[The Daily Star]ドナルド・トランプ次期大統領は高インフレに強く反対する選挙運動を展開したが、11月5日の選挙勝利の時点では金融専門家は物価上昇から目をそらし、金融セクターの安定に対する最大の脅威として、米国債務の増大、景気後退の可能性、世界貿易へのリスクを懸念し始めていたことが、金曜日に発表された連邦準備制度理事会の新たな調査で明らかになった。
「米国の財政債務の持続可能性に対する懸念が最も多く挙げられたリスクだった。国債発行の増加は民間投資を締め出し、景気後退時の政策対応を制約する恐れがあると指摘された」と米中央銀行の調査は指摘し、一方で経済の潜在的な弱体化と世界貿易戦争の可能性が懸念事項のリストの上位に上がった。
こうした懸念は最近の債券市場の動きにも反映されており、例えば、FRBが基準貸出金利を2回にわたり合計75ベーシスポイント引き下げたにもかかわらず、10年国債の利回りは過去2か月で急上昇している。
それと並行して、国債のタームプレミアム(投資家が短期国債ではなく長期国債を保有するために必要とする補償の尺度)の推定値は、2010年以来の最高値に近かった。さらに、金利変動の尺度は、部分的には「経済見通しとそれに伴う金融政策の方向性に関する高い不確実性、ならびに生産高の伸び、インフレ、国債の供給に関するニュースに対する敏感さの高まり」により、過去の基準を上回った。
一方、経済の潜在的な弱体化と世界貿易戦争の可能性が懸念事項のリストの上位に上がった。
「今回の調査では世界貿易のリスクが特に指摘されており、回答者の中には、関税障壁が報復的な保護主義政策を促し、世界貿易の流れに悪影響を及ぼし、インフレに新たな上昇圧力をかける可能性があると指摘する者もいた」と調査は明らかにした。「世界貿易の悪化は経済活動を抑制し、景気後退のリスクを高める可能性があると指摘する者もいた。」
春に発表された前回の調査では、FRBの金融引き締め政策とともに「持続的なインフレ」が最大のリスクとして挙げられていたが、今回の調査では世界貿易とともに6位に下がった。
この調査は、FRBの半年ごとの金融安定報告書の一部として発表されたもので、8月から10月にかけて24人の金融セクターの参加者と観察者を対象に実施された。

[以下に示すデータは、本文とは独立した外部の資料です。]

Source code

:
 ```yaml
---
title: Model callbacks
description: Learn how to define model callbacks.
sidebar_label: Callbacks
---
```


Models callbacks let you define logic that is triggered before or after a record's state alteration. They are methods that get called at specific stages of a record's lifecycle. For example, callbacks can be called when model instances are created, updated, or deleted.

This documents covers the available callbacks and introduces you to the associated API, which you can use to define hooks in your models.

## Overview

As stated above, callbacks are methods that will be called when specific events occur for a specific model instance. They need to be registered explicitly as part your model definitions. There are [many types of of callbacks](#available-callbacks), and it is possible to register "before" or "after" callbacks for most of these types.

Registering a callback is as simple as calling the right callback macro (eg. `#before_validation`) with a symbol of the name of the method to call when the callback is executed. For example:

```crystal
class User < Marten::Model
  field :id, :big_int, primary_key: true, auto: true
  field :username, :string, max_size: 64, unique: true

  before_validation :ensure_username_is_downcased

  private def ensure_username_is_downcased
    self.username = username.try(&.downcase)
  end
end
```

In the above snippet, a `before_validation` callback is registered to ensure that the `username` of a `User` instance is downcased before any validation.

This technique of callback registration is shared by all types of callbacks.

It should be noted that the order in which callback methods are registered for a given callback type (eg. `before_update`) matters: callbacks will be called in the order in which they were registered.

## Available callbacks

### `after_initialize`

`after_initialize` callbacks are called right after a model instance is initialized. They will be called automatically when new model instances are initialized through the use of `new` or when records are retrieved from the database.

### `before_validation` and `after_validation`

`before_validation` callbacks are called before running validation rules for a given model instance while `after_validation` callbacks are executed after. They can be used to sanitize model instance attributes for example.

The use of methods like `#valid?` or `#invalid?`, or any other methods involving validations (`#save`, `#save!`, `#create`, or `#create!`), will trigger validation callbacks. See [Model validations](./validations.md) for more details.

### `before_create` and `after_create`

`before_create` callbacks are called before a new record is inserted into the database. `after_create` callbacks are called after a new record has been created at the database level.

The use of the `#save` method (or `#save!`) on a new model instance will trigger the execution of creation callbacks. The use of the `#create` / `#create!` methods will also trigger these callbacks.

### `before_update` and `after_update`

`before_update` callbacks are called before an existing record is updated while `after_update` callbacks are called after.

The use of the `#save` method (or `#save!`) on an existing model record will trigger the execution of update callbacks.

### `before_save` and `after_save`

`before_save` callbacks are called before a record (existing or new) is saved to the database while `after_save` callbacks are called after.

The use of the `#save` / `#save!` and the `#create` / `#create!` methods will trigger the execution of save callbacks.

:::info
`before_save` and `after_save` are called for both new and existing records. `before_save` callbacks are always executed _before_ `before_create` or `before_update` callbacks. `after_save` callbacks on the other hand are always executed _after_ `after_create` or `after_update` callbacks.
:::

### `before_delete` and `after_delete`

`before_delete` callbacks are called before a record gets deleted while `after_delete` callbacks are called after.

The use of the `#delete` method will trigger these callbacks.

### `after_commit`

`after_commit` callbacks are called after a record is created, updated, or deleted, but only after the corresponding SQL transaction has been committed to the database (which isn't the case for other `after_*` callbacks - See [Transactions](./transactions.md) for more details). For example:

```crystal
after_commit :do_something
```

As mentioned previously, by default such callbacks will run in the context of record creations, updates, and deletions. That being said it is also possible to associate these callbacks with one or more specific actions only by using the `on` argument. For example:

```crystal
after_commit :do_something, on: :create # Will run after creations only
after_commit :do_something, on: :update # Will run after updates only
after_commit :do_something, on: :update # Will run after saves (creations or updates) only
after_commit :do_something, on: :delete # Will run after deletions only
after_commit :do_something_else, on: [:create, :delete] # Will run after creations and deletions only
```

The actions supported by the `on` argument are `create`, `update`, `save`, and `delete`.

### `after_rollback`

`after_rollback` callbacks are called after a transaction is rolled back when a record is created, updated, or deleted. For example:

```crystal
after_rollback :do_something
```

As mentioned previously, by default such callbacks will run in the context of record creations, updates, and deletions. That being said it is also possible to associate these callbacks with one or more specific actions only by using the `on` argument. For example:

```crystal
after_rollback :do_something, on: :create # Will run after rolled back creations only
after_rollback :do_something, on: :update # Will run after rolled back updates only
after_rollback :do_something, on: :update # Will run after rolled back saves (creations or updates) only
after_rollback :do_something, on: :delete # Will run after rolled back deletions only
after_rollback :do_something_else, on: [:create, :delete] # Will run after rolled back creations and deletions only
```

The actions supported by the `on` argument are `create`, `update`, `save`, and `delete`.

これはトランプ氏の選挙勝利に先立つものだが、この世論調査は税金や関税、その他の経済問題に関する今後の議論で中心となる可能性が高い問題を浮き彫りにしている。
一部の経済学者は、債券市場が米国債の利回りを高値に維持している時期に、トランプ大統領が予定している減税と輸入関税の組み合わせがインフレとすでに大きな連邦赤字の両方を加速させる可能性があると見ている。
金曜日に発表された短期的な安定リスクのリストは、トランプ大統領が中国との貿易戦争を開始し、メキシコとカナダに北米自由貿易協定の再交渉を強いた後、「貿易摩擦」が最大の懸念事項であった2019年の2つの金融安定報告書を彷彿とさせる。
この文書はまた、多くの観点からは概ね堅固に見えるものの、いくつかの顕著な圧力が生まれつつある金融システムをトランプ氏が引き継ぐことを示している。
報告書は、資産価値は「高止まりしている」と結論付けているが、流動性が低下し商業用不動産価格が圧迫されるなど、感情や状況が変化すれば、高値で取引されているということは、より急激な反転を意味する可能性があるため、懸念材料となっている。
家計の借り入れは「控えめ」だったが、一部の種類のローンの延滞が増加しており、企業の借り入れも多かった。
銀行の多くは連邦準備制度理事会(FRB)の監督下にあり、資本水準が厳しく監視されているが、「健全性と回復力を維持している」。
暗号通貨システムの一部として使用される特定の資産クラスである「ステーブルコイン」は、成長していると同時に「暴落に対して脆弱」であると指摘された。